Ask the Google search app “What is the fastest bird on Earth?,” and it will tell you.

“Peregrine falcon,” the phone says. “According to YouTube, the peregrine falcon has a maximum recorded airspeed of 389 kilometers per hour.”

That’s the right answer, but it doesn’t come from some master database inside Google. When you ask the question, Google’s search engine pinpoints a YouTube video describing the five fastest birds on the planet and then extracts just the information you’re looking for. It doesn’t mention those other four birds. And it responds in similar fashion if you ask, say, “How many days are there in Hanukkah?” or “How long is Totem?” The search engine knows that Totem is a Cirque de Soleil show, and that it lasts two-and-a-half hours, including a thirty-minute intermission.

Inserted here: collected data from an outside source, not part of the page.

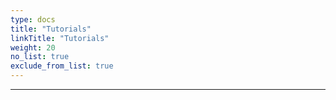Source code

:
 ```yaml
---
type: docs
title: "Tutorials"
linkTitle: "Tutorials" 
weight: 20
no_list: true
exclude_from_list: true
---
```

---
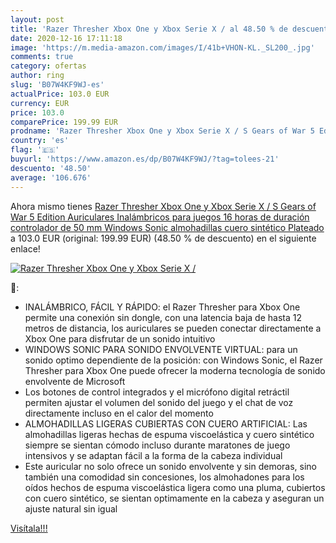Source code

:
 ```yaml
---
layout: post
title: 'Razer Thresher Xbox One y Xbox Serie X / al 48.50 % de descuento'
date: 2020-12-16 17:11:18
image: 'https://m.media-amazon.com/images/I/41b+VHON-KL._SL200_.jpg'
comments: true
category: ofertas
author: ring
slug: 'B07W4KF9WJ-es'
actualPrice: 103.0 EUR
currency: EUR
price: 103.0
comparePrice: 199.99 EUR
prodname: 'Razer Thresher Xbox One y Xbox Serie X / S Gears of War 5 Edition Auriculares Inalámbricos para juegos 16 horas de duración controlador de 50 mm Windows Sonic almohadillas cuero sintético Plateado'
country: 'es'
flag: '🇪🇸'
buyurl: 'https://www.amazon.es/dp/B07W4KF9WJ/?tag=tolees-21'
descuento: '48.50'
average: '106.676'
---
```


Ahora mismo tienes [Razer Thresher Xbox One y Xbox Serie X / S Gears of War 5 Edition Auriculares Inalámbricos para juegos 16 horas de duración controlador de 50 mm Windows Sonic almohadillas cuero sintético Plateado](https://www.amazon.es/dp/B07W4KF9WJ/?tag=tolees-21) a 103.0 EUR (original: 199.99 EUR) (48.50 %  de descuento) en el siguiente enlace!

[![Razer Thresher Xbox One y Xbox Serie X /](https://m.media-amazon.com/images/I/41b+VHON-KL._SL200_.jpg)](https://www.amazon.es/dp/B07W4KF9WJ/?tag=tolees-21)

🔎:

- INALÁMBRICO, FÁCIL Y RÁPIDO: el Razer Thresher para Xbox One permite una conexión sin dongle, con una latencia baja de hasta 12 metros de distancia, los auriculares se pueden conectar directamente a Xbox One para disfrutar de un sonido intuitivo
- WINDOWS SONIC PARA SONIDO ENVOLVENTE VIRTUAL: para un sonido optimo dependiente de la posición: con Windows Sonic, el Razer Thresher para Xbox One puede ofrecer la moderna tecnología de sonido envolvente de Microsoft
- Los botones de control integrados y el micrófono digital retráctil permiten ajustar el volumen del sonido del juego y el chat de voz directamente incluso en el calor del momento
- ALMOHADILLAS LIGERAS CUBIERTAS CON CUERO ARTIFICIAL: Las almohadillas ligeras hechas de espuma viscoelástica y cuero sintético siempre se sientan cómodo incluso durante maratones de juego intensivos y se adaptan fácil a la forma de la cabeza individual
- Este auricular no solo ofrece un sonido envolvente y sin demoras, sino también una comodidad sin concesiones, los almohadones para los oídos hechos de espuma viscoelástica ligera como una pluma, cubiertos con cuero sintético, se sientan optimamente en la cabeza y aseguran un ajuste natural sin igual

[Visítala!!!](https://www.amazon.es/dp/B07W4KF9WJ/?tag=tolees-21)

Google answers these questions with the help from deep neural networks, a form of artificial intelligence rapidly remaking not just Google’s search engine but the entire company and, well, the other giants of the internet, from Facebook to Microsoft. Deep neutral nets are pattern recognition systems that can learn to perform specific tasks by analyzing vast amounts of data. In this case, they’ve learned to take a long sentence or paragraph from a relevant page on the web and extract the upshot—the information you’re looking for.

These new advancements demonstrate how deep learning is improving AI’s ability to understand natural human speech and respond in kind. Still, training these neural networks requires a great deal of human effort in the form of feeding in the right data. Pygmalion, Google’s team of 100 PhD linguists “not only demonstrate sentence compression, but actually label parts of speech in ways that help neural nets understand how human language works,” writes Wired‘s Cade Metz. As AI continues to move from this “supervised learning” to what is called “unsupervised learning,” where machines can absorb massive amounts of digital information on their own, there’s no telling how far or exactly where the technology will go.